### Required action
Take the entries below and print, exactly, the stretch from the line containing "관련 코드가 모여 있습니다." through the line containing "등 지도학습 기반 형태소 분석기 유틸", both included.

****

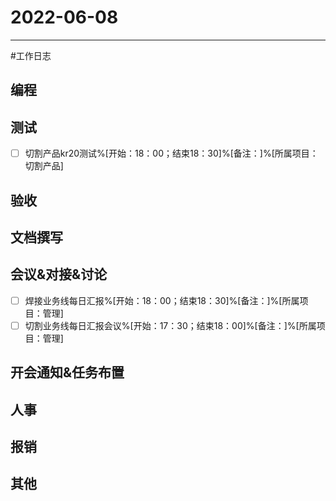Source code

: # 2022-06-08 

---

#工作日志

## 编程



## 测试
- [ ] 切割产品kr20测试%[开始：18：00；结束18：30]%[备注：]%[所属项目：切割产品]


## 验收 



## 文档撰写 



## 会议&对接&讨论

- [ ] 焊接业务线每日汇报%[开始：18：00；结束18：30]%[备注：]%[所属项目：管理]
- [ ] 切割业务线每日汇报会议%[开始：17：30；结束18：00]%[备注：]%[所属项目：管理]

## 开会通知&任务布置



## 人事



## 报销



## 其他



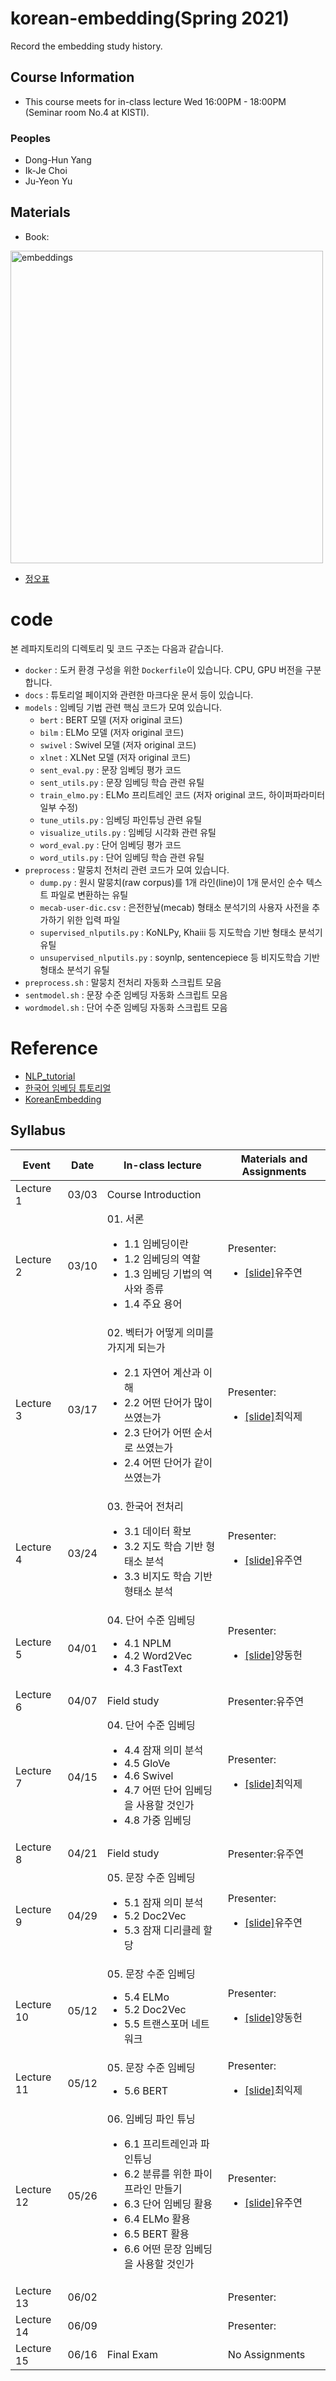 # korean-embedding(Spring 2021)
Record the embedding study history.

## Course Information
- This course meets for in-class lecture Wed 16:00PM - 18:00PM (Seminar room No.4 at KISTI).

### Peoples
- Dong-Hun Yang
- Ik-Je Choi
- Ju-Yeon Yu

## Materials
- Book: 

<a href="http://www.yes24.com/Product/Goods/78569687"><img src="https://i.imgur.com/j03ENCc.jpg" width="500px" title="embeddings" /></a>

- [정오표](https://ratsgo.github.io/embedding/notice.html)

# code

본 레파지토리의 디렉토리 및 코드 구조는 다음과 같습니다.

- `docker` : 도커 환경 구성을 위한 `Dockerfile`이 있습니다. CPU, GPU 버전을 구분합니다.
- `docs` : 튜토리얼 페이지와 관련한 마크다운 문서 등이 있습니다.
- `models` : 임베딩 기법 관련 핵심 코드가 모여 있습니다.
  - `bert` : BERT 모델 (저자 original 코드)
  - `bilm` : ELMo 모델 (저자 original 코드)
  - `swivel` : Swivel 모델 (저자 original 코드)
  - `xlnet` : XLNet 모델 (저자 original 코드)
  - `sent_eval.py` : 문장 임베딩 평가 코드
  - `sent_utils.py` : 문장 임베딩 학습 관련 유틸
  - `train_elmo.py` : ELMo 프리트레인 코드 (저자 original 코드, 하이퍼파라미터 일부 수정)
  - `tune_utils.py` : 임베딩 파인튜닝 관련 유틸
  - `visualize_utils.py` : 임베딩 시각화 관련 유틸
  - `word_eval.py` : 단어 임베딩 평가 코드
  - `word_utils.py` : 단어 임베딩 학습 관련 유틸
- `preprocess` : 말뭉치 전처리 관련 코드가 모여 있습니다.
  - `dump.py` : 원시 말뭉치(raw corpus)를 1개 라인(line)이 1개 문서인 순수 텍스트 파일로 변환하는 유틸
  - `mecab-user-dic.csv` : 은전한닢(mecab) 형태소 분석기의 사용자 사전을 추가하기 위한 입력 파일
  - `supervised_nlputils.py` : KoNLPy, Khaiii 등 지도학습 기반 형태소 분석기 유틸
  - `unsupervised_nlputils.py` : soynlp, sentencepiece 등 비지도학습 기반 형태소 분석기 유틸
- `preprocess.sh` : 말뭉치 전처리 자동화 스크립트 모음
- `sentmodel.sh` : 문장 수준 임베딩 자동화 스크립트 모음
- `wordmodel.sh` : 단어 수준 임베딩 자동화 스크립트 모음


# Reference
- [NLP_tutorial](https://github.com/graykode/nlp-tutorial?files=1')
- [한국어 임베딩 튜토리얼](https://ratsgo.github.io/embedding/)
- [KoreanEmbedding](https://github.com/jinmang2/KoreanEmbedding)

## Syllabus
|Event|Date|In-class lecture|Materials and Assignments|
|---------|----|-------------|------------|
|Lecture 1|03/03|Course Introduction|
|Lecture 2|03/10|01. 서론<ul><li>1.1 임베딩이란<li>1.2 임베딩의 역할<li>1.3 임베딩 기법의 역사와 종류<li>1.4 주요 용어|Presenter:<ul><li><a href="https://github.com/yujuyeon0511/korean-embedding/files/6315172/korean_embedding_01.pdf">[slide]</a>유주연 |
|Lecture 3|03/17|02. 벡터가 어떻게 의미를 가지게 되는가<ul><li>2.1 자연어 계산과 이해<li>2.2 어떤 단어가 많이 쓰였는가<li>2.3 단어가 어떤 순서로 쓰였는가<li>2.4 어떤 단어가 같이 쓰였는가|Presenter:<ul><li><a href="https://github.com/yujuyeon0511/korean-embedding/files/6315172/korean_embedding_01.pdf">[slide]</a>최익제 |
|Lecture 4|03/24|03. 한국어 전처리<ul><li>3.1 데이터 확보<li>3.2 지도 학습 기반 형태소 분석<li>3.3 비지도 학습 기반 형태소 분석|Presenter:<ul><li><a href="https://github.com/yujuyeon0511/korean-embedding/files/6315992/korean_embedding_03.pdf">[slide]</a>유주연 |
|Lecture 5|04/01|04. 단어 수준 임베딩<ul><li>4.1 NPLM<li>4.2 Word2Vec<li>4.3 FastText|Presenter:<ul><li><a href="https://github.com/yujuyeon0511/korean-embedding/files/6315172/korean_embedding_01.pdf">[slide]</a>양동헌 |
|Lecture 6|04/07|Field study|Presenter:</a>유주연 |
|Lecture 7|04/15|04. 단어 수준 임베딩<ul><li>4.4 잠재 의미 분석<li>4.5 GloVe<li>4.6 Swivel<li>4.7 어떤 단어 임베딩을 사용할 것인가<li>4.8 가중 임베딩|Presenter:<ul><li><a href="https://github.com/yujuyeon0511/korean-embedding/files/6315172/korean_embedding_01.pdf">[slide]</a>최익제 |
|Lecture 8|04/21|Field study|Presenter:</a>유주연 |
|Lecture 9|04/29|05. 문장 수준 임베딩<ul><li>5.1 잠재 의미 분석<li>5.2 Doc2Vec<li>5.3 잠재 디리클레 할당|Presenter:<ul><li><a href="https://github.com/yujuyeon0511/korean-embedding/files/6462552/korean_embedding_05.pdf">[slide]</a>유주연 |
|Lecture 10|05/12|05. 문장 수준 임베딩<ul><li>5.4 ELMo<li>5.2 Doc2Vec<li>5.5 트랜스포머 네트워크|Presenter:<ul><li><a href="https://github.com/yujuyeon0511/korean-embedding/files/6315172/korean_embedding_01.pdf">[slide]</a>양동헌 |
|Lecture 11|05/12|05. 문장 수준 임베딩<ul><li>5.6 BERT|Presenter:<ul><li><a href="https://github.com/yujuyeon0511/korean-embedding/files/6315172/korean_embedding_01.pdf">[slide]</a>최익제 |
|Lecture 12|05/26|06. 임베딩 파인 튜닝<ul><li>6.1 프리트레인과 파인튜닝<li>6.2 분류를 위한 파이프라인 만들기<li>6.3 단어 임베딩 활용<li>6.4 ELMo 활용<li>6.5 BERT 활용<li>6.6 어떤 문장 임베딩을 사용할 것인가|Presenter:<ul><li><a href="https://github.com/yujuyeon0511/korean-embedding/files/6315172/korean_embedding_01.pdf">[slide]</a>유주연 |
|Lecture 13|06/02||Presenter:|
|Lecture 14|06/09||Presenter:|
|Lecture 15|06/16|Final Exam|No Assignments | 

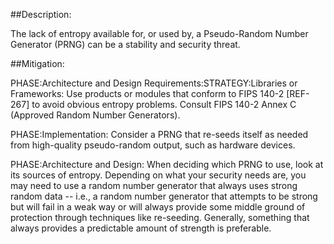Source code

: ##Description:

The lack of entropy available for, or used by, a Pseudo-Random Number Generator (PRNG) can be a stability and security threat.



##Mitigation:


PHASE:Architecture and Design Requirements:STRATEGY:Libraries or Frameworks:
Use products or modules that conform to FIPS 140-2 [REF-267] to avoid obvious entropy problems. Consult FIPS 140-2 Annex C (Approved Random Number Generators).

PHASE:Implementation:
Consider a PRNG that re-seeds itself as needed from high-quality pseudo-random output, such as hardware devices.

PHASE:Architecture and Design:
When deciding which PRNG to use, look at its sources of entropy. Depending on what your security needs are, you may need to use a random number generator that always uses strong random data -- i.e., a random number generator that attempts to be strong but will fail in a weak way or will always provide some middle ground of protection through techniques like re-seeding. Generally, something that always provides a predictable amount of strength is preferable.

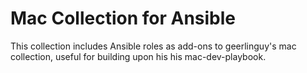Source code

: # Mac Collection for Ansible

This collection includes Ansible roles as add-ons to geerlinguy's mac collection, useful for
building upon his his mac-dev-playbook.
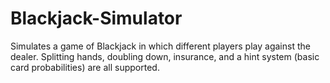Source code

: # Blackjack-Simulator
Simulates a game of Blackjack in which different players play against the dealer. Splitting hands, doubling down, insurance, and a hint system (basic card probabilities) are all supported.

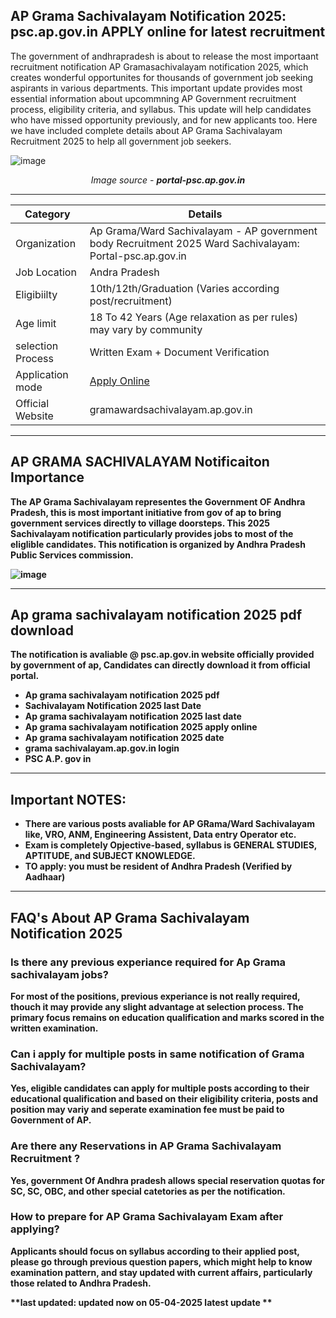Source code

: ## AP Grama Sachivalayam Notification 2025: psc.ap.gov.in APPLY online for latest recruitment

The government of andhrapradesh is about to release the most importaant recruitment notification AP Gramasachivalayam notification 2025, which creates wonderful opportunites for thousands of government job seeking aspirants in various departments. This important update provides most essential information about upcommning AP Government recruitment process, eligibility criteria, and syllabus. This update will help candidates who have missed opportunity previously, and for new applicants too. Here we have included complete details about AP Grama Sachivalayam Recruitment 2025 to help all government job seekers.

![image](https://github.com/user-attachments/assets/809caf74-7aa8-4726-b919-a8885dea4c02)
<p align="center"><em>Image source - <b>portal-psc.ap.gov.in<b></em></p>


----

| Category                       | Details |
|--------------------------------|---------|
| Organization                   | Ap Grama/Ward Sachivalayam - AP government body Recruitment 2025 Ward Sachivalayam: Portal-psc.ap.gov.in  |
| Job Location                   | Andra Pradesh |
| Eligibiilty                    | 10th/12th/Graduation (Varies according post/recruitment) | 
| Age limit                      | 18 To 42 Years (Age relaxation as per rules) may vary by community |
| selection Process              | Written Exam + Document Verification |
| Application mode               |[ Apply Online](https://www.google.com/url?q=https%3A%2F%2Fwww.dynews.net%2Fp%2Fap-grama-sachivalayam-notification-2025.html&sa=D&sntz=1&usg=AOvVaw0ZKqKGmYS3efU7VU_1l8y1)  |
| Official Website               | gramawardsachivalayam.ap.gov.in |

----

## AP GRAMA SACHIVALAYAM Notificaiton Importance

The AP Grama Sachivalayam representes the Government OF Andhra Pradesh, this is most important initiative from gov of ap to bring government services directly to village doorsteps. This 2025 Sachivalayam notification particularly provides jobs to most of the eliglible candidates. This notification is organized by Andhra Pradesh Public Services commission. 

![image]([https://github.com/user-attachments/assets/df695ab2-59ad-4a57-8cab-0ecf2fea6d74](https://www.google.com/url?q=https%3A%2F%2Fwww.dynews.net%2Fp%2Fap-grama-sachivalayam-notification-2025.html&sa=D&sntz=1&usg=AOvVaw0ZKqKGmYS3efU7VU_1l8y1))


----

## Ap grama sachivalayam notification 2025 pdf download
The notification is avaliable @ psc.ap.gov.in website officially provided by government of ap, Candidates can directly download it from official portal. 

- Ap grama sachivalayam notification 2025 pdf
- Sachivalayam Notification 2025 last Date
- Ap grama sachivalayam notification 2025 last date
- Ap grama sachivalayam notification 2025 apply online
- Ap grama sachivalayam notification 2025 date
- grama sachivalayam.ap.gov.in login
- PSC A.P. gov in

----

## Important NOTES: 

* There are various posts avaliable for AP GRama/Ward Sachivalayam like, VRO, ANM, Engineering Assistent, Data entry Operator etc.
* Exam is completely Opjective-based, syllabus is GENERAL STUDIES, APTITUDE, and SUBJECT KNOWLEDGE.
* TO apply: you must be resident of Andhra Pradesh (Verified by Aadhaar)

----

## FAQ's About AP Grama Sachivalayam Notification 2025 

### Is there any previous experiance required for Ap Grama sachivalayam jobs?
For most of the positions, previous experiance is not really required, thouch it may provide any slight advantage at selection process. The primary focus remains on education qualification and marks scored in the written examination.

### Can i apply for multiple posts in same notification of Grama Sachivalayam?
Yes, eligible candidates can apply for multiple posts according to their educational qualification and based on their eligibility criteria, posts and position may variy and seperate examination fee must be paid to Government of AP. 

### Are there any Reservations in AP Grama Sachivalayam Recruitment ?
Yes, government Of Andhra pradesh allows special reservation quotas for SC, SC, OBC, and other special catetories as per the notification.

### How to prepare for AP Grama Sachivalayam Exam after applying?
Applicants should focus on syllabus according to their applied post, please go through previous question papers, which might help to know examination pattern, and stay updated with current affairs, particularly those related to Andhra Pradesh. 

**last updated: updated now on 05-04-2025 latest update
**


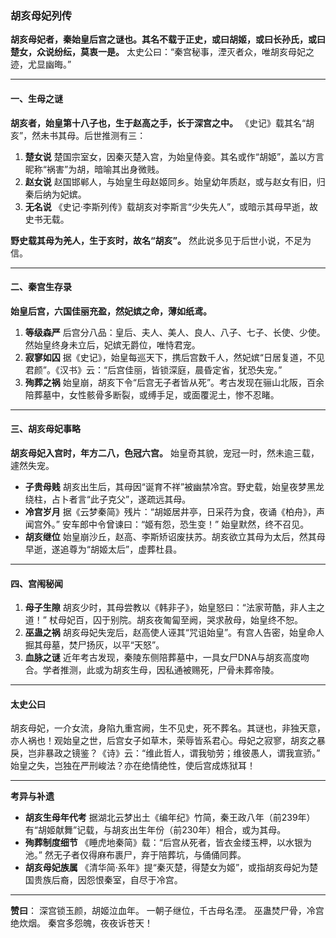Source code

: ### **胡亥母妃列传**

**胡亥母妃者，秦始皇后宫之谜也。其名不载于正史，或曰胡姬，或曰长孙氏，或曰楚女，众说纷纭，莫衷一是。** 太史公曰：“秦宫秘事，湮灭者众，唯胡亥母妃之迹，尤显幽晦。”

------

#### **一、生母之谜**

**胡亥者，始皇第十八子也，生于赵高之手，长于深宫之中。** 《史记》载其名“胡亥”，然未书其母。后世推测有三：

1. **楚女说**
    楚国宗室女，因秦灭楚入宫，为始皇侍妾。其名或作“胡姬”，盖以方言昵称“祸害”为胡，暗喻其出身微贱。
2. **赵女说**
    赵国邯郸人，与始皇生母赵姬同乡。始皇幼年质赵，或与赵女有旧，归秦后纳为妃嫔。
3. **无名说**
    《史记·李斯列传》载胡亥对李斯言“少失先人”，或暗示其母早逝，故史书无载。

**野史载其母为羌人，生于亥时，故名“胡亥”。** 然此说多见于后世小说，不足为信。

------

#### **二、秦宫生存录**

**始皇后宫，六国佳丽充盈，然妃嫔之命，薄如纸鸢。**

1. **等级森严**
    后宫分八品：皇后、夫人、美人、良人、八子、七子、长使、少使。然始皇终身未立后，妃嫔无爵位，唯恃君宠。
2. **寂寥如囚**
    据《史记》，始皇每巡天下，携后宫数千人，然妃嫔“日居复道，不见君颜”。《汉书》云：“后宫佳丽，皆锁深庭，晨昏定省，犹恐失宠。”
3. **殉葬之祸**
    始皇崩，胡亥下令“后宫无子者皆从死”。考古发现在骊山北阪，百余陪葬墓中，女性骸骨多断裂，或缚手足，或面覆泥土，惨不忍睹。

------

#### **三、胡亥母妃事略**

**胡亥母妃入宫时，年方二八，色冠六宫。** 始皇奇其貌，宠冠一时，然未逾三载，遽然失宠。

- **子贵母贱**
   胡亥出生后，其母因“诞育不祥”被幽禁冷宫。野史载，始皇夜梦黑龙绕柱，占卜者言“此子克父”，遂疏远其母。
- **冷宫岁月**
   据《云梦秦简》残片：“胡姬居井亭，日采荇为食，夜诵《柏舟》，声闻宫外。” 安车郎中令曾谏曰：“姬有怨，恐生变！” 始皇默然，终不召见。
- **胡亥继位**
   始皇崩沙丘，赵高、李斯矫诏废扶苏。胡亥欲立其母为太后，然其母早逝，遂追尊为“胡姬太后”，虚葬杜县。

------

#### **四、宫闱秘闻**

1. **母子生隙**
    胡亥少时，其母尝教以《韩非子》，始皇怒曰：“法家苛酷，非人主之道！” 杖母妃百，囚于别院。胡亥夜匍匐至阙，哭求赦母，始皇终不恕。
2. **巫蛊之祸**
    胡亥母妃失宠后，赵高使人诬其“咒诅始皇”。有宫人告密，始皇命人掘其母墓，焚尸扬灰，以平“天怒”。
3. **血脉之谜**
    近年考古发现，秦陵东侧陪葬墓中，一具女尸DNA与胡亥高度吻合。学者推测，此或为胡亥生母，因私通被赐死，尸骨未葬帝陵。

------

#### **太史公曰**

胡亥母妃，一介女流，身陷九重宫阙，生不见史，死不葬名。其谜也，非独天意，亦人祸也！观始皇之世，后宫女子如草木，荣辱皆系君心。母妃之寂寥，胡亥之暴戾，岂非暴政之镜鉴？《诗》云：“维此哲人，谓我劬劳；维彼愚人，谓我宣骄。” 始皇之失，岂独在严刑峻法？亦在绝情绝性，使后宫成炼狱耳！

------

**考异与补遗**

- **胡亥生母年代考**
   据湖北云梦出土《编年纪》竹简，秦王政八年（前239年）有“胡姬献舞”记载，与胡亥出生年份（前230年）相合，或为其母。
- **殉葬制度细节**
   《睡虎地秦简》载：“后宫从死者，皆衣金缕玉柙，以水银为池。” 然无子者仅得麻布裹尸，弃于陪葬坑，与俑俑同葬。
- **胡亥母妃族属**
   《清华简·系年》提“秦灭楚，得楚女为姬”，或指胡亥母妃为楚国贵族后裔，因怨恨秦室，自尽于冷宫。

------

**赞曰**：
 深宫锁玉颜，胡姬泣血年。
 一朝子继位，千古母名湮。
 巫蛊焚尸骨，冷宫绝炊烟。
 秦宫多怨魄，夜夜诉苍天！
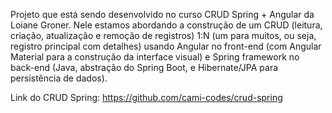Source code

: Projeto que está sendo desenvolvido no curso CRUD Spring + Angular da Loiane Groner. Nele estamos abordando a construção de um CRUD (leitura, criação, atualização e remoção de registros) 1:N (um para muitos, ou seja, registro principal com detalhes) usando Angular no front-end (com Angular Material para a construção da interface visual) e Spring framework no back-end (Java, abstração do Spring Boot, e Hibernate/JPA para persistência de dados).

Link do CRUD Spring: https://github.com/cami-codes/crud-spring
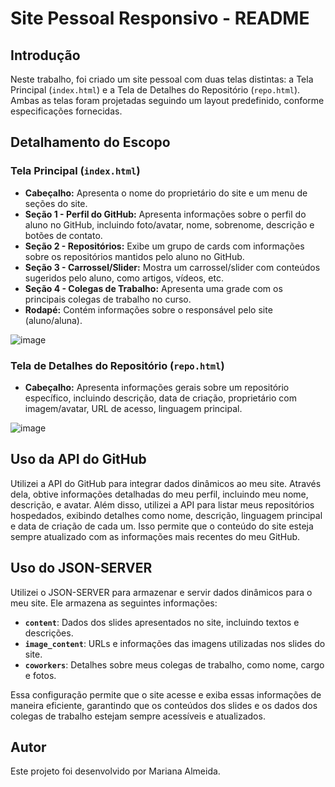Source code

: # Site Pessoal Responsivo - README

## Introdução

Neste trabalho, foi criado um site pessoal com duas telas distintas: a Tela Principal (`index.html`) e a Tela de Detalhes do Repositório (`repo.html`). Ambas as telas foram projetadas seguindo um layout predefinido, conforme especificações fornecidas.

## Detalhamento do Escopo

### Tela Principal (`index.html`)

-  **Cabeçalho:** Apresenta o nome do proprietário do site e um menu de seções do site.
-  **Seção 1 - Perfil do GitHub:** Apresenta informações sobre o perfil do aluno no GitHub, incluindo foto/avatar, nome, sobrenome, descrição e botões de contato.
-  **Seção 2 - Repositórios:** Exibe um grupo de cards com informações sobre os repositórios mantidos pelo aluno no GitHub.
-  **Seção 3 - Carrossel/Slider:** Mostra um carrossel/slider com conteúdos sugeridos pelo aluno, como artigos, vídeos, etc.
-  **Seção 4 - Colegas de Trabalho:** Apresenta uma grade com os principais colegas de trabalho no curso.
-  **Rodapé:** Contém informações sobre o responsável pelo site (aluno/aluna).

![image](https://github.com/marialmeida1/profile_diw/assets/97293831/994198ec-451b-4b4d-a397-f90c31c6135f)


### Tela de Detalhes do Repositório (`repo.html`)

-  **Cabeçalho:** Apresenta informações gerais sobre um repositório específico, incluindo descrição, data de criação, proprietário com imagem/avatar, URL de acesso, linguagem principal.

![image](https://github.com/marialmeida1/profile_diw/assets/97293831/f396f524-db30-4029-b5bf-43d26d128b32)

## Uso da API do GitHub

Utilizei a API do GitHub para integrar dados dinâmicos ao meu site. Através dela, obtive informações detalhadas do meu perfil, incluindo meu nome, descrição, e avatar. Além disso, utilizei a API para listar meus repositórios hospedados, exibindo detalhes como nome, descrição, linguagem principal e data de criação de cada um. Isso permite que o conteúdo do site esteja sempre atualizado com as informações mais recentes do meu GitHub.

## Uso do JSON-SERVER

Utilizei o JSON-SERVER para armazenar e servir dados dinâmicos para o meu site. Ele armazena as seguintes informações:

-  **`content`**: Dados dos slides apresentados no site, incluindo textos e descrições.
-  **`image_content`**: URLs e informações das imagens utilizadas nos slides do site.
-  **`coworkers`**: Detalhes sobre meus colegas de trabalho, como nome, cargo e fotos.

Essa configuração permite que o site acesse e exiba essas informações de maneira eficiente, garantindo que os conteúdos dos slides e os dados dos colegas de trabalho estejam sempre acessíveis e atualizados.

## Autor

Este projeto foi desenvolvido por Mariana Almeida.
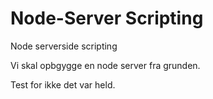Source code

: # Node-Server Scripting
Node serverside scripting

Vi skal opbgygge en node server fra grunden.

Test for ikke det var held.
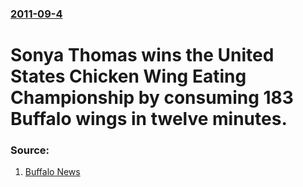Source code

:### [2011-09-4](/news/2011/09/4/index.md)

# Sonya Thomas wins the United States Chicken Wing Eating Championship by consuming 183 Buffalo wings in twelve minutes. 




### Source:

1. [Buffalo News](http://www.buffalonews.com/incoming/article545445.ece)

****

### Solution to this task
- `preprocess` : 말뭉치 전처리 관련 코드가 모여 있습니다.
  - `dump.py` : 원시 말뭉치(raw corpus)를 1개 라인(line)이 1개 문서인 순수 텍스트 파일로 변환하는 유틸
  - `mecab-user-dic.csv` : 은전한닢(mecab) 형태소 분석기의 사용자 사전을 추가하기 위한 입력 파일
  - `supervised_nlputils.py` : KoNLPy, Khaiii 등 지도학습 기반 형태소 분석기 유틸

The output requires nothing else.